■ Your instructions
A verbatim reproduction of the lines below, from the line containing "发表于 2024-5-12 20:43" through the line containing "本帖最后由 翼宿一 于 2024-5-12 21:11 编辑", both ends included, is the whole required output.

----

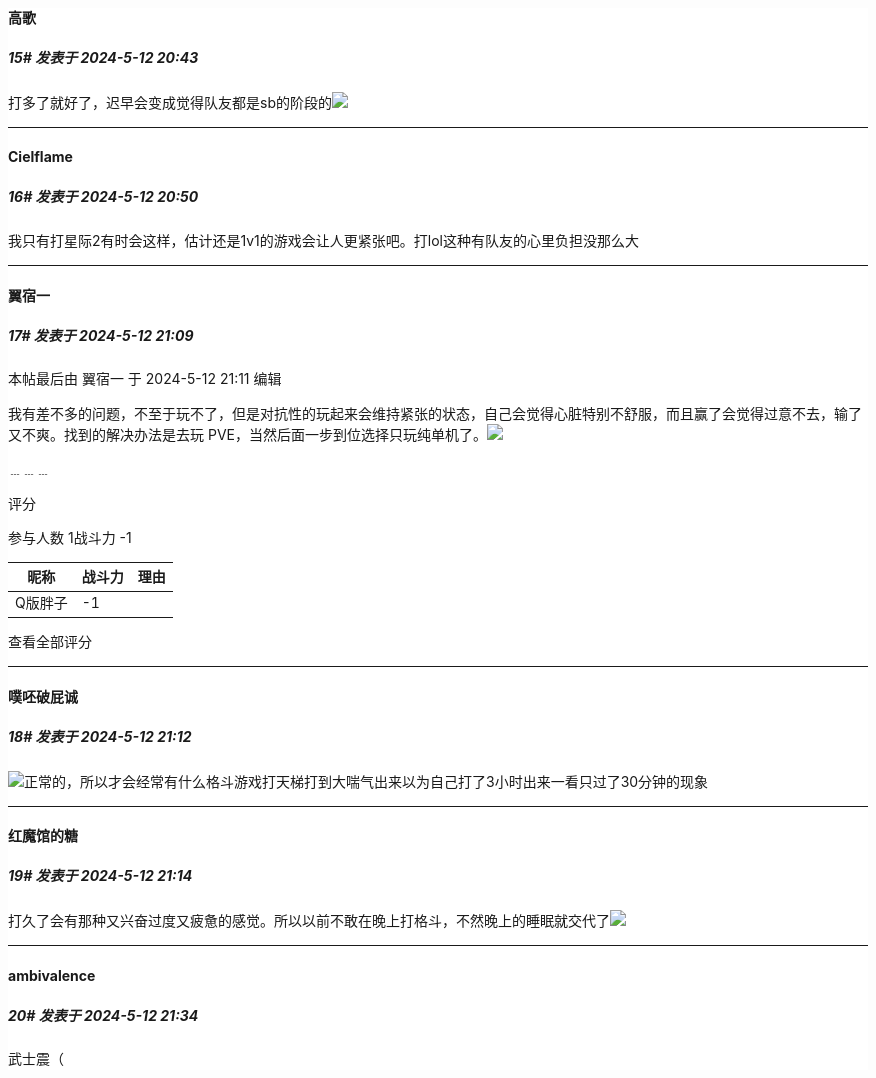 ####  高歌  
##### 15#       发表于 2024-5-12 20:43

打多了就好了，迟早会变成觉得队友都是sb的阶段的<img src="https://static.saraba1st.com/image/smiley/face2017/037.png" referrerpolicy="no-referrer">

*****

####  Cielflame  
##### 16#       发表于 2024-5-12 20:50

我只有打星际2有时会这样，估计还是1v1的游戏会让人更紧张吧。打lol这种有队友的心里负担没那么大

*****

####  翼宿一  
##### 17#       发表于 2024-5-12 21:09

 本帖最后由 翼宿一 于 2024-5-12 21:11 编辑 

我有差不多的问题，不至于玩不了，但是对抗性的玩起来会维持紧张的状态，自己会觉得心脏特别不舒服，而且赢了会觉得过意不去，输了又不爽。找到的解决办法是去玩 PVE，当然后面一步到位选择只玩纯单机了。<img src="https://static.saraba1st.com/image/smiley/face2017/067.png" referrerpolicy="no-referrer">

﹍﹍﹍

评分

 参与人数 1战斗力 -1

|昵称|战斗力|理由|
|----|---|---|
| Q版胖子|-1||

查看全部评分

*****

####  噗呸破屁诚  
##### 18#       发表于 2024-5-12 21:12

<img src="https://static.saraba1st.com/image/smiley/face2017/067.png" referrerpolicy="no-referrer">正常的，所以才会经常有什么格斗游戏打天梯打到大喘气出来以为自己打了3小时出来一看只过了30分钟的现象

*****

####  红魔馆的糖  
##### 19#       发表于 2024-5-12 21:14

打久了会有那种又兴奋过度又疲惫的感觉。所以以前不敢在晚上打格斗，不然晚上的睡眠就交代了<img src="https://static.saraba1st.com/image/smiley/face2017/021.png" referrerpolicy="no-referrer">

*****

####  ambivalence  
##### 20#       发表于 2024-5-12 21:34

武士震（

----

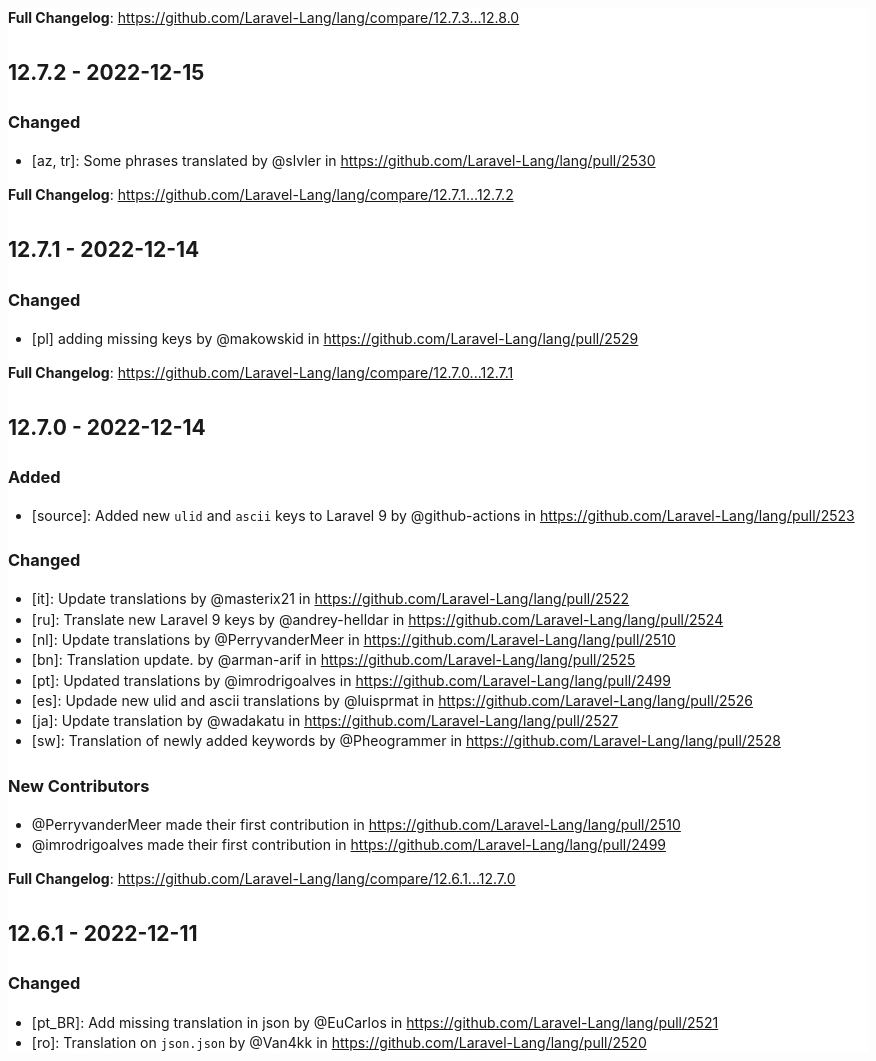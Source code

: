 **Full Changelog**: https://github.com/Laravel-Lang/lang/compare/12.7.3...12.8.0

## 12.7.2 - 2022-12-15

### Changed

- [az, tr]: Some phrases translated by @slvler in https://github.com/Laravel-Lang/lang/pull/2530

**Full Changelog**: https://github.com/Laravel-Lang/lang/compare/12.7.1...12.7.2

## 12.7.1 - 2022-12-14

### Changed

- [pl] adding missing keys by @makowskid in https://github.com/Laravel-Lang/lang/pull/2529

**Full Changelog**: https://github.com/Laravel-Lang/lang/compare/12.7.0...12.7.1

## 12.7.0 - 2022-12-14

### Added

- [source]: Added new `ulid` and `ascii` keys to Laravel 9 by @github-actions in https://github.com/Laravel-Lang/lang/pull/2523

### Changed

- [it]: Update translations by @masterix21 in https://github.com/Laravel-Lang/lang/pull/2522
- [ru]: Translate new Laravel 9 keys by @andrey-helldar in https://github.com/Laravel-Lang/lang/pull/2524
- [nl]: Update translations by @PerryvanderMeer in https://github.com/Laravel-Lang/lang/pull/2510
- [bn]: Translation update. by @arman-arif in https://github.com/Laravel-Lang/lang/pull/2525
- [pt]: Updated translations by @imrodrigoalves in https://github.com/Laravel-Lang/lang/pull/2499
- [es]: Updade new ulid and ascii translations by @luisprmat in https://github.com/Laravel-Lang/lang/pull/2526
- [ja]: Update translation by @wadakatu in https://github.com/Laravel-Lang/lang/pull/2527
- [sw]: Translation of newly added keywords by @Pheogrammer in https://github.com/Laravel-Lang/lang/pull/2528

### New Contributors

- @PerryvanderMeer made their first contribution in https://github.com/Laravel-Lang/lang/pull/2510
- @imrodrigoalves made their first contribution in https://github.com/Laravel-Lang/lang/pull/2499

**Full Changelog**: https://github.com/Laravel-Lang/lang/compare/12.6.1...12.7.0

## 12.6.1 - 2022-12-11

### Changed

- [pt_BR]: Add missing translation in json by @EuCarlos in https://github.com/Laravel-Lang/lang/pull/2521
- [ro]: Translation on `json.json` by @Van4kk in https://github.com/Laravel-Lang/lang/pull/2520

----

■ Reply
##### 15#       发表于 2024-5-12 20:43

打多了就好了，迟早会变成觉得队友都是sb的阶段的<img src="https://static.saraba1st.com/image/smiley/face2017/037.png" referrerpolicy="no-referrer">

*****

####  Cielflame  
##### 16#       发表于 2024-5-12 20:50

我只有打星际2有时会这样，估计还是1v1的游戏会让人更紧张吧。打lol这种有队友的心里负担没那么大

*****

####  翼宿一  
##### 17#       发表于 2024-5-12 21:09

 本帖最后由 翼宿一 于 2024-5-12 21:11 编辑 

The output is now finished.